March 20, 2015-New York, NY. Shanduke Mcphatter talking to Flatbush residents. Photograph provided by Samuel Lieberman. Photograph originally taken by Sadhbh Walshe

March 20, 2015-New York, NY. Shanduke Mcphatter talking to Flatbush residents. Photograph provided by Samuel Lieberman. Photograph originally taken by Sadhbh Walshe

If you tell Big Herc that you want to become a Blood he will stretch his palm out and kindly ask you to repeat yourself. If you are stupid enough to do it, he will slap you in the face. “You still wanna be a Blood?” he’ll ask, and then keep slapping if he senses you can’t make up your mind. “I want to see where your heart is,” he might say.

Herc is short for Hercules, but his real name is Shamar Thomas. He’s a 29-year-old former marine who did two tours in Iraq, including a stretch in Fallujah in 2004. According to Herc, it’s those with weakness in their eyes—”The ones with no hearts”—who go out and commit most of the senseless shootings that kill so many people in his neighborhood of East Flatbush, Brooklyn.

“Those guys are just tryna get their weight up,” he told me. “They think people are gonna respect them more if they hear that they shot this guy here, but that’s not a real gangster.”

Recently, Thomas and his longtime friend and boss, Shaduke Mcphatter, 36, officially cut the ribbon at the new headquarters of the anti-violence organization Gangstas Makin’ Astronomical Community Changes (GMACC), in East Flatbush. This is one of the first locations to receive a chunk of the $12.7 million Mayor Bill de Blasio has devoted to deploying “violence interrupters” to troubled areas. By the end of the expansion, 15 New York City neighborhoods will have this breed of anti-violence operation. The new, “holistic” approach to combating gun violence means that six city agencies are involved, providing job training, youth programming, mediations, trauma counseling, legal services, and, of course, violence interruption.

March 20, 2015-New York, NY. The opening of Gangstas Makin' Astronomical Community Changes' headquarters in Flatbush, Brooklyn. 03/20/2015. Photograph by Samuel Lieberman.

March 20, 2015-New York, NY. The opening of Gangstas Makin’ Astronomical Community Changes’ headquarters in Flatbush, Brooklyn. 03/20/2015. Photograph by Samuel Lieberman.

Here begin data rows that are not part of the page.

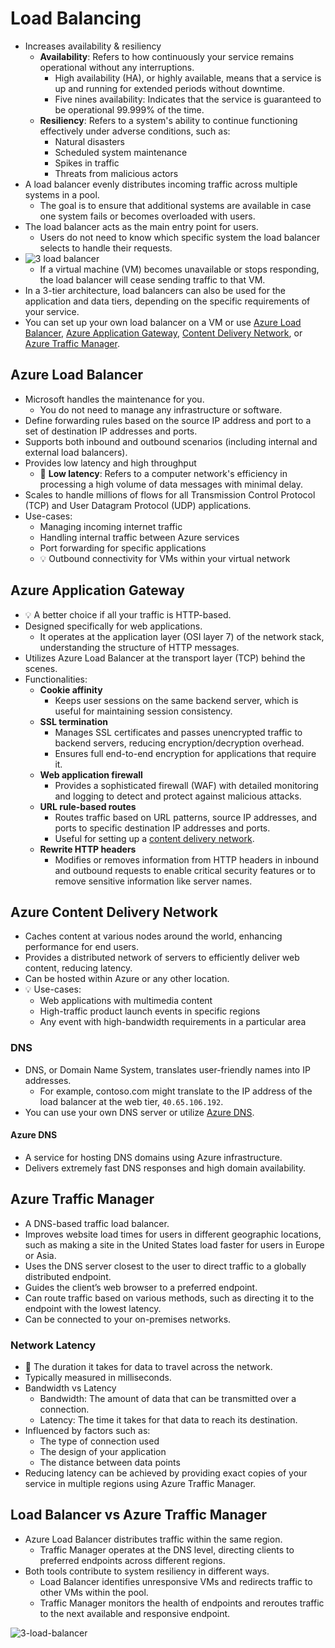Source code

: # Load Balancing

- Increases availability & resiliency
  - **Availability**: Refers to how continuously your service remains operational without any interruptions.
    - High availability (HA), or highly available, means that a service is up and running for extended periods without downtime.
    - Five nines availability: Indicates that the service is guaranteed to be operational 99.999% of the time.
  - **Resiliency**: Refers to a system's ability to continue functioning effectively under adverse conditions, such as:
    - Natural disasters
    - Scheduled system maintenance
    - Spikes in traffic
    - Threats from malicious actors
- A load balancer evenly distributes incoming traffic across multiple systems in a pool.
  - The goal is to ensure that additional systems are available in case one system fails or becomes overloaded with users.
- The load balancer acts as the main entry point for users.
  - Users do not need to know which specific system the load balancer selects to handle their requests.
- ![3 load balancer](./img/3-load-balancer.png)
  - If a virtual machine (VM) becomes unavailable or stops responding, the load balancer will cease sending traffic to that VM.
- In a 3-tier architecture, load balancers can also be used for the application and data tiers, depending on the specific requirements of your service.
- You can set up your own load balancer on a VM or use [Azure Load Balancer](#azure-load-balancer), [Azure Application Gateway](#azure-application-gateway), [Content Delivery Network](#azure-content-delivery-network), or [Azure Traffic Manager](#azure-traffic-manager).

## Azure Load Balancer

- Microsoft handles the maintenance for you.
  - You do not need to manage any infrastructure or software.
- Define forwarding rules based on the source IP address and port to a set of destination IP addresses and ports.
- Supports both inbound and outbound scenarios (including internal and external load balancers).
- Provides low latency and high throughput
  - 📝 **Low latency**: Refers to a computer network's efficiency in processing a high volume of data messages with minimal delay.
- Scales to handle millions of flows for all Transmission Control Protocol (TCP) and User Datagram Protocol (UDP) applications.
- Use-cases:
  - Managing incoming internet traffic
  - Handling internal traffic between Azure services
  - Port forwarding for specific applications
  - 💡 Outbound connectivity for VMs within your virtual network

## Azure Application Gateway

- 💡 A better choice if all your traffic is HTTP-based.
- Designed specifically for web applications.
  - It operates at the application layer (OSI layer 7) of the network stack, understanding the structure of HTTP messages.
- Utilizes Azure Load Balancer at the transport layer (TCP) behind the scenes.
- Functionalities:
  - **Cookie affinity**
    - Keeps user sessions on the same backend server, which is useful for maintaining session consistency.
  - **SSL termination**
    - Manages SSL certificates and passes unencrypted traffic to backend servers, reducing encryption/decryption overhead.
    - Ensures full end-to-end encryption for applications that require it.
  - **Web application firewall**
    - Provides a sophisticated firewall (WAF) with detailed monitoring and logging to detect and protect against malicious attacks.
  - **URL rule-based routes**
    - Routes traffic based on URL patterns, source IP addresses, and ports to specific destination IP addresses and ports.
    - Useful for setting up a [content delivery network](#azure-content-delivery-network).
  - **Rewrite HTTP headers**
    - Modifies or removes information from HTTP headers in inbound and outbound requests to enable critical security features or to remove sensitive information like server names.

## Azure Content Delivery Network

- Caches content at various nodes around the world, enhancing performance for end users.
- Provides a distributed network of servers to efficiently deliver web content, reducing latency.
- Can be hosted within Azure or any other location.
- 💡 Use-cases:
  - Web applications with multimedia content
  - High-traffic product launch events in specific regions
  - Any event with high-bandwidth requirements in a particular area

### DNS

- DNS, or Domain Name System, translates user-friendly names into IP addresses.
  - For example, contoso.com might translate to the IP address of the load balancer at the web tier, `40.65.106.192`.
- You can use your own DNS server or utilize [Azure DNS](#azure-dns).

#### Azure DNS

- A service for hosting DNS domains using Azure infrastructure.
- Delivers extremely fast DNS responses and high domain availability.

## Azure Traffic Manager

- A DNS-based traffic load balancer.
- Improves website load times for users in different geographic locations, such as making a site in the United States load faster for users in Europe or Asia.
- Uses the DNS server closest to the user to direct traffic to a globally distributed endpoint.
- Guides the client’s web browser to a preferred endpoint.
- Can route traffic based on various methods, such as directing it to the endpoint with the lowest latency.
- Can be connected to your on-premises networks.

### Network Latency

- 📝 The duration it takes for data to travel across the network.
- Typically measured in milliseconds.
- Bandwidth vs Latency
  - Bandwidth: The amount of data that can be transmitted over a connection.
  - Latency: The time it takes for that data to reach its destination.
- Influenced by factors such as:
  - The type of connection used
  - The design of your application
  - The distance between data points
- Reducing latency can be achieved by providing exact copies of your service in multiple regions using Azure Traffic Manager.

## Load Balancer vs Azure Traffic Manager

- Azure Load Balancer distributes traffic within the same region.
  - Traffic Manager operates at the DNS level, directing clients to preferred endpoints across different regions.
- Both tools contribute to system resiliency in different ways.
  - Load Balancer identifies unresponsive VMs and redirects traffic to other VMs within the pool.
  - Traffic Manager monitors the health of endpoints and reroutes traffic to the next available and responsive endpoint.


![3-load-balancer](https://github.com/user-attachments/assets/d2dcafd8-0e3f-46d0-b3fd-3c318848ddae)
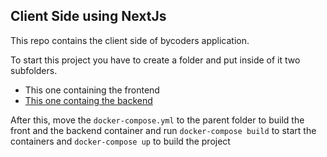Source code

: ## Client Side using NextJs

This repo contains the client side of bycoders application.

To start this project you have to create a folder and put inside of it two subfolders. 
- This one containing the frontend
- [This one containg the backend](https://github.com/jsobralgitpush/bycoders_api)

After this, move the `docker-compose.yml` to the parent folder to build the front and the backend container and run `docker-compose build` to start the containers and `docker-compose up` to build the project
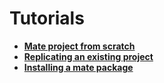 # Tutorials

- [**Mate project from scratch**](./mate_project_from_scratch.md)
- [**Replicating an existing project**](./replicating_an_existing_project.md)
- [**Installing a mate package**](./installing_a_mate_package.md)

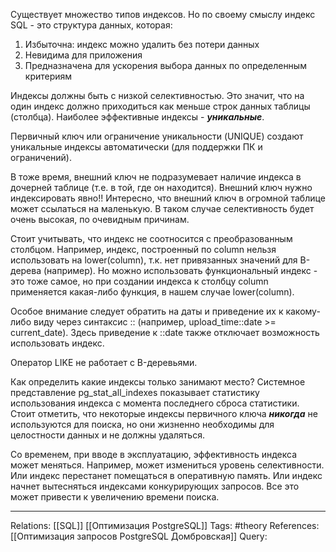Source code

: Существует множество типов индексов. Но по своему смыслу индекс SQL - это структура данных, которая:
1. Избыточна: индекс можно удалить без потери данных
2. Невидима для приложения
3. Предназначена для ускорения выбора данных по определенным критериям

Индексы должны быть с низкой селективностью. Это значит, что на один индекс должно приходиться как меньше строк данных таблицы (столбца). Наиболее эффективные индексы - ***уникальные***.

Первичный ключ или ограничение уникальности (UNIQUE) создают уникальные индексы автоматически (для поддержки ПК и ограничений). 

В тоже время, внешний ключ не подразумевает наличие индекса в дочерней таблице (т.е. в той, где он находится). Внешний ключ нужно индексировать явно!! Интересно, что внешний ключ в огромной таблице может ссылаться на маленькую. В таком случае селективность будет очень высокая, по очевидным причинам. 

Стоит учитывать, что индекс не соотносится с преобразованным столбцом. Например, индекс, построенный по column нельзя использовать на lower(column), т.к. нет привязанных значений для B-дерева (например). Но можно использовать функциональный индекс - это тоже самое, но при создании индекса к столбцу column применяется какая-либо функция, в нашем случае lower(column). 

Особое внимание следует обратить на даты и приведение их к какому-либо виду через синтаксис :: (например, upload_time::date >= current_date). Здесь приведение к ::date также отключает возможность использовать индекс. 

Оператор LIKE не работает с B-деревьями. 

Как определить какие индексы только занимают место? Системное представление pg_stat_all_indexes показывает статистику использования индекса с момента последнего сброса статистики. Стоит отметить, что некоторые индексы первичного ключа ***никогда*** не используются для поиска, но они жизненно необходимы для целостности данных и не должны удаляться. 

Со временем, при вводе в эксплуатацию, эффективность индекса может меняться. Например, может измениться уровень селективности. Или индекс перестанет помещаться в оперативную память. Или индекс начнет вытесняться индексами конкурирующих запросов. Все это может привести к увеличению времени поиска. 

___
Relations: [[SQL]] [[Оптимизация PostgreSQL]] 
Tags: #theory 
References: [[Оптимизация запросов PostgreSQL Домбровская]] 
Query: 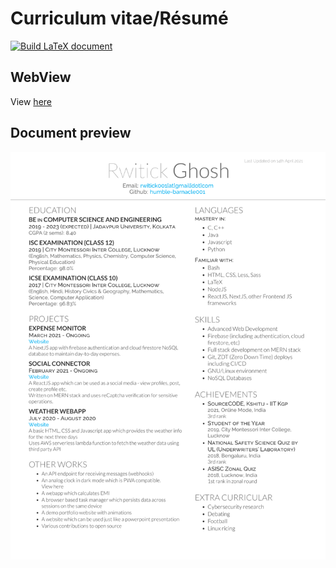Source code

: # Curriculum vitae/Résumé

[![Build LaTeX document](https://github.com/humble-barnacle001/CV/actions/workflows/compile-release-latex.yml/badge.svg?branch=source)](https://github.com/humble-barnacle001/CV/actions/workflows/compile-release-latex.yml)

## WebView

View [here](https://humble-barnacle001.github.io/CV)

## Document preview

[![CV](./demo.png)](https://humble-barnacle001.github.io/CV/main.png)
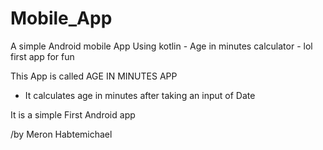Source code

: # Mobile_App
A simple Android mobile App Using kotlin - Age in minutes calculator - lol first app for fun


This App is called AGE IN MINUTES APP
- It calculates age in minutes after taking an input of Date

It is a simple First Android app

/by Meron Habtemichael
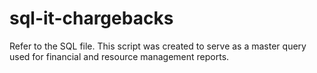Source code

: # sql-it-chargebacks

Refer to the SQL file. This script was created to serve as a master query used for financial and resource management reports.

Most important to the new(ish) model is that the people providing these services are members of the neighborhood. The city calls them “credible messengers.” Think ex-gang members, the formerly incarcerated, and anyone who has enough street cred that someone reaching for a gun might actually listen. With the NYPD reporting a 20 percent spike in gun violence this year, the program could be a valuable asset that requires absolutely zero police involvement.

GMACC operates under the “Cure Violence” model for fighting gun deaths. The idea emerged from the University of Illinois at Chicago’s Dr. Gary Slutkin, who had been studying tuberculosis, cholera, and AIDS epidemics in Africa when he realized that incidents of gun violence seemed to cluster geographically in a similar way. His innovation was to treat gun violence as a public health problem rather than a public safety one.

Outreach workers doing Cure Violence work try to locate the source of gun violence and stop it before it starts. They do this from the inside out. They try to spot the shooters, learn the hot spots, and constantly check in on both. Outreach workers have a caseload of up to 15 of the highest-risk community residents they are constantly checking in on. They also walk around their neighborhoods, checking in on the housing projects, barbershops, corner stores, and other locations. (The NYPD is even getting in on the action by hosting pizza parties for gang members, as MUNCHIES reported Tuesday.)

There are currently over 52 Cure Violence sites around the US, and they say their approach is proven to reduce the number of shootings in targeted areas. Man Up!, a site in East New York, set a record in 2013 when they went 367 days without a shooting in the chunk of the neighborhood they patrolled. (In 2011, East New York’s 75th precinct had the most murders of any precinct in the city.)

Crown Heights saw a 6 percent decrease in shootings monthly after implementing the The Save our Streets (SOS) program, while comparison areas (with similar demographic profiles and crime statistics) saw increases between 18 and 28 percent, according to an evaluation conducted by the Center for Court Innovation. Members of SOS interrupted over 100 conflicts, affecting over 1,000 people.